**EXERCISE BRIEF**:
Work through the data below and copy out every line where "items" is found.

==== EXTRACTED INFORMATION

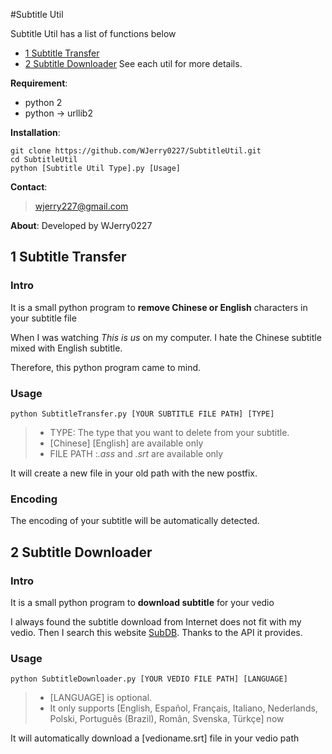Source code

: #Subtitle Util

Subtitle Util has a list of functions below
 - [1 Subtitle Transfer](https://github.com/WJerry0227/SubtitleUtil#1-subtitle-transfer)
 - [2 Subtitle Downloader](https://github.com/WJerry0227/SubtitleUtil#2-subtitle-downloader)
See each util for more details.

**Requirement**:
 - python 2
 - python  ->  urllib2

**Installation**:
```
git clone https://github.com/WJerry0227/SubtitleUtil.git
cd SubtitleUtil
python [Subtitle Util Type].py [Usage]
```
**Contact**:
>wjerry227@gmail.com

**About**:
Developed by WJerry0227

## 1 Subtitle Transfer

### Intro
It is a small python program to **remove Chinese or English** characters in your subtitle file

When I was watching *This is us* on my computer. I hate the Chinese subtitle mixed with English subtitle.

Therefore, this python program came to mind.

### Usage

```
python SubtitleTransfer.py [YOUR SUBTITLE FILE PATH] [TYPE]
```
> - TYPE: The type that you want to delete from your subtitle.
> - [Chinese] [English] are available only
> - FILE PATH :*.ass* and *.srt* are available only

It will create a new file in your old path with the new postfix.

### Encoding

The encoding of your subtitle will be automatically detected.



## 2 Subtitle Downloader

### Intro
It is a small python program to **download subtitle** for your vedio

I always found the subtitle download from Internet does not fit with my vedio. Then I search this website [SubDB](http://thesubdb.com/). Thanks to the API it provides.

### Usage
```
python SubtitleDownloader.py [YOUR VEDIO FILE PATH] [LANGUAGE]
```
> - [LANGUAGE] is optional.
> - It only supports [English, Español, Français, Italiano, Nederlands, Polski, Português (Brazil), Român, Svenska, Türkçe] now

It will automatically download a [vedioname.srt] file in your vedio path


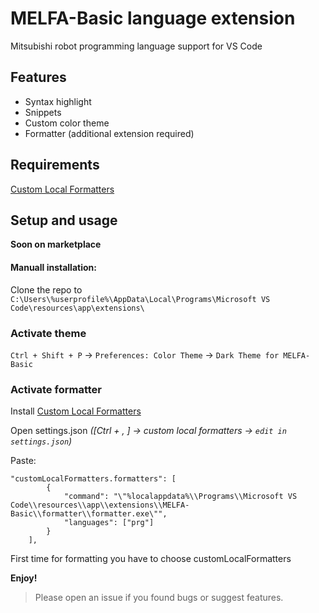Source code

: # MELFA-Basic language extension

Mitsubishi robot programming language support for VS Code

## Features

- Syntax highlight
- Snippets
- Custom color theme
- Formatter (additional extension required)


## Requirements

[Custom Local Formatters](https://marketplace.visualstudio.com/items?itemName=jkillian.custom-local-formatters)

## Setup and usage

**Soon on marketplace**

#### Manuall installation:

Clone the repo to `C:\Users\%userprofile%\AppData\Local\Programs\Microsoft VS Code\resources\app\extensions\`

### Activate theme

`Ctrl + Shift + P` -> `Preferences: Color Theme` -> `Dark Theme for MELFA-Basic`

### Activate formatter

Install [Custom Local Formatters](https://marketplace.visualstudio.com/items?itemName=jkillian.custom-local-formatters)

Open settings.json *([Ctrl + , ] -> custom local formatters -> `edit in settings.json`)*

Paste:
```
"customLocalFormatters.formatters": [
        {
            "command": "\"%localappdata%\\Programs\\Microsoft VS Code\\resources\\app\\extensions\\MELFA-Basic\\formatter\\formatter.exe\"",
            "languages": ["prg"]
        }
    ],
```
First time for formatting you have to choose customLocalFormatters

**Enjoy!**

> Please open an issue if you found bugs or suggest features.
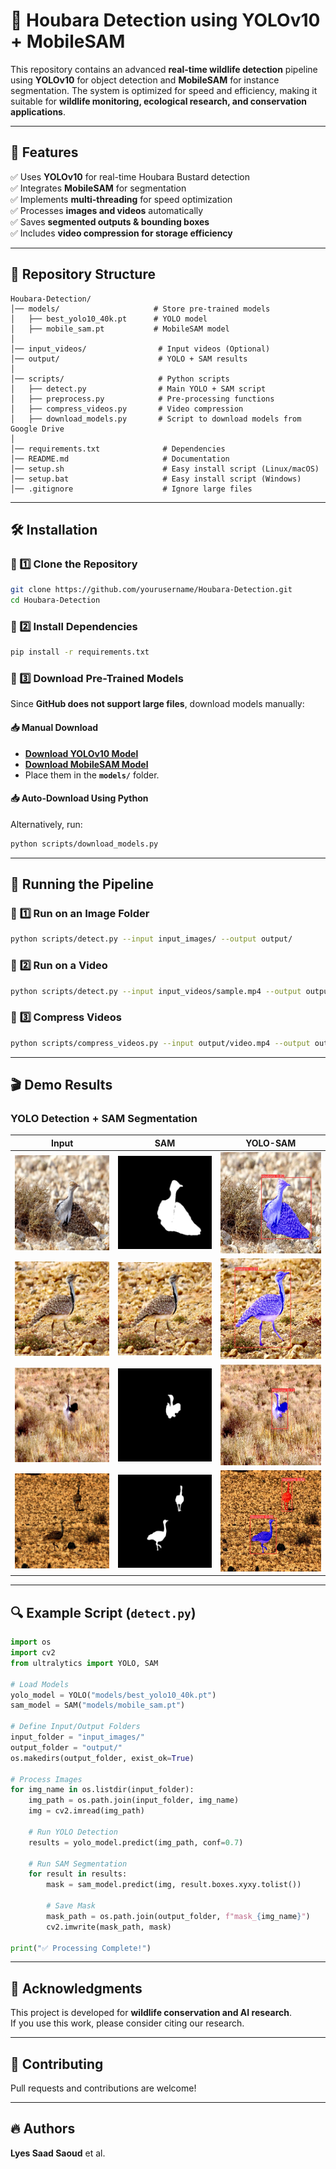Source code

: # 📌 Houbara Detection using YOLOv10 + MobileSAM

This repository contains an advanced **real-time wildlife detection** pipeline using **YOLOv10** for object detection and **MobileSAM** for instance segmentation. The system is optimized for speed and efficiency, making it suitable for **wildlife monitoring, ecological research, and conservation applications**.

---

## 🚀 Features
✅ Uses **YOLOv10** for real-time Houbara Bustard detection  
✅ Integrates **MobileSAM** for segmentation  
✅ Implements **multi-threading** for speed optimization  
✅ Processes **images and videos** automatically  
✅ Saves **segmented outputs & bounding boxes**  
✅ Includes **video compression for storage efficiency**  

---

## 📂 Repository Structure
```
Houbara-Detection/
│── models/                     # Store pre-trained models
│   ├── best_yolo10_40k.pt      # YOLO model
│   ├── mobile_sam.pt           # MobileSAM model
│
│── input_videos/                # Input videos (Optional)
│── output/                      # YOLO + SAM results
│
│── scripts/                     # Python scripts
│   ├── detect.py                # Main YOLO + SAM script
│   ├── preprocess.py            # Pre-processing functions
│   ├── compress_videos.py       # Video compression
│   ├── download_models.py       # Script to download models from Google Drive
│
│── requirements.txt              # Dependencies
│── README.md                     # Documentation
│── setup.sh                      # Easy install script (Linux/macOS)
│── setup.bat                     # Easy install script (Windows)
│── .gitignore                    # Ignore large files
```

---

## 🛠 Installation
### 🔹 1️⃣ Clone the Repository
```bash
git clone https://github.com/yourusername/Houbara-Detection.git
cd Houbara-Detection
```

### 🔹 2️⃣ Install Dependencies
```bash
pip install -r requirements.txt
```

### 🔹 3️⃣ Download Pre-Trained Models
Since **GitHub does not support large files**, download models manually:

#### 📥 **Manual Download**
- **[Download YOLOv10 Model](https://drive.google.com/your_yolo_model_link)**  
- **[Download MobileSAM Model](https://drive.google.com/your_sam_model_link)**  
- Place them in the **`models/`** folder.

#### 📥 **Auto-Download Using Python**
Alternatively, run:
```bash
python scripts/download_models.py
```

---

## 🎯 Running the Pipeline

### 📌 **1️⃣ Run on an Image Folder**
```bash
python scripts/detect.py --input input_images/ --output output/
```

### 📌 **2️⃣ Run on a Video**
```bash
python scripts/detect.py --input input_videos/sample.mp4 --output output/
```

### 📌 **3️⃣ Compress Videos**
```bash
python scripts/compress_videos.py --input output/video.mp4 --output output/compressed.mp4
```

---

## 🎬 Demo Results
### **YOLO Detection + SAM Segmentation**
| Input | SAM | YOLO-SAM |
|--------|------------|-------------|
| ![Input](examples/1200-143-_jpeg.rf.aa5b7463a07b7f5688718cd4aa599109.jpg) | ![YOLO](examples/1200-143-_jpeg.rf.aa5b7463a07b7f5688718cd4aa599109_de.jpg) | ![SAM](examples/1200-143-_jpeg.rf.aa5b7463a07b7f5688718cd4aa599109_overlay.jpg) |
| ![Input](examples/1200-137-_jpeg.rf.85c938539a8f32b4f508e14b9be15f1e.jpg) | ![YOLO](examples/1200-137-_jpeg.rf.85c938539a8f32b4f508e14b9be15f1e.jpg) | ![SAM](examples/1200-137-_jpeg.rf.85c938539a8f32b4f508e14b9be15f1e_overlay.jpg) |
| ![Input](examples/1200-118-_jpeg.rf.e8cd7b21f51742a41390acf8b4f80270.jpg) | ![YOLO](examples/1200-118-_jpeg.rf.e8cd7b21f51742a41390acf8b4f80270_de.jpg) | ![SAM](examples/1200-118-_jpeg.rf.e8cd7b21f51742a41390acf8b4f80270_overlay.jpg) |
| ![Input](examples/1200-100-_jpeg.rf.f90b8d2bd3ffb6a6d607d13fe62fcb8d.jpg) | ![YOLO](examples/1200-100-_jpeg.rf.f90b8d2bd3ffb6a6d607d13fe62fcb8d_de.jpg) | ![SAM](examples/1200-100-_jpeg.rf.f90b8d2bd3ffb6a6d607d13fe62fcb8d_overlay.jpg) |



---

## 🔍 Example Script (`detect.py`)

```python
import os
import cv2
from ultralytics import YOLO, SAM

# Load Models
yolo_model = YOLO("models/best_yolo10_40k.pt")
sam_model = SAM("models/mobile_sam.pt")

# Define Input/Output Folders
input_folder = "input_images/"
output_folder = "output/"
os.makedirs(output_folder, exist_ok=True)

# Process Images
for img_name in os.listdir(input_folder):
    img_path = os.path.join(input_folder, img_name)
    img = cv2.imread(img_path)
    
    # Run YOLO Detection
    results = yolo_model.predict(img_path, conf=0.7)
    
    # Run SAM Segmentation
    for result in results:
        mask = sam_model.predict(img, result.boxes.xyxy.tolist())
        
        # Save Mask
        mask_path = os.path.join(output_folder, f"mask_{img_name}")
        cv2.imwrite(mask_path, mask)

print("✅ Processing Complete!")
```

---

## 📜 **Acknowledgments**
This project is developed for **wildlife conservation and AI research**.  
If you use this work, please consider citing our research.

---

## 🤝 Contributing
Pull requests and contributions are welcome!  

---

## 🔥 Authors
**Lyes Saad Saoud** et al.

========

**TASK ANSWER**:
[Custom Local Formatters](https://marketplace.visualstudio.com/items?itemName=jkillian.custom-local-formatters)
Install [Custom Local Formatters](https://marketplace.visualstudio.com/items?itemName=jkillian.custom-local-formatters)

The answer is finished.